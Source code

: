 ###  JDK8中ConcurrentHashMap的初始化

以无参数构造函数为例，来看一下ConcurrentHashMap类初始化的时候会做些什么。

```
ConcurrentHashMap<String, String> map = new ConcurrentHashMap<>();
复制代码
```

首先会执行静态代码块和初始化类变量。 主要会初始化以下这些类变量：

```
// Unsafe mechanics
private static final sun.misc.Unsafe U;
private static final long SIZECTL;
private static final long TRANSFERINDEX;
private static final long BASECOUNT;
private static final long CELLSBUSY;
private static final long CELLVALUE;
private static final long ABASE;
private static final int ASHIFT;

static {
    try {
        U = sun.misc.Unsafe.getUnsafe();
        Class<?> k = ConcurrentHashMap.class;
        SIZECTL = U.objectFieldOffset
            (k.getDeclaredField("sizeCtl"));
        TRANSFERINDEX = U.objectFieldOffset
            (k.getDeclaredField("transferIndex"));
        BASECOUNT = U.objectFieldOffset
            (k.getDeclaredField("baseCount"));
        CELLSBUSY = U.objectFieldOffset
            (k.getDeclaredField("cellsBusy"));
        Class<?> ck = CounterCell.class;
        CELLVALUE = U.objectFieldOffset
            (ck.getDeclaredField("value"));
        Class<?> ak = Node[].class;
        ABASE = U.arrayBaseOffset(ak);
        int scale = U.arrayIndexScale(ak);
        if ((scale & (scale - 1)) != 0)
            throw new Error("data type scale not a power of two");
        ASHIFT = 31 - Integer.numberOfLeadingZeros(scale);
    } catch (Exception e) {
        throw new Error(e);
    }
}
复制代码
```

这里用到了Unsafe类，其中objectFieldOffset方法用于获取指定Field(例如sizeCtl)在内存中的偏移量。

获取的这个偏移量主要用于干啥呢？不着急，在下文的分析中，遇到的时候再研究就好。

━━━━━━━━━━━━━━━━━━━━━━━━━━━━━━

> [TASK TO COMPLETE]:
Within the listing above, tally the lines where the word "Class" occurs and write only the total.

> [RESULT OF THIS EXERCISE]:
3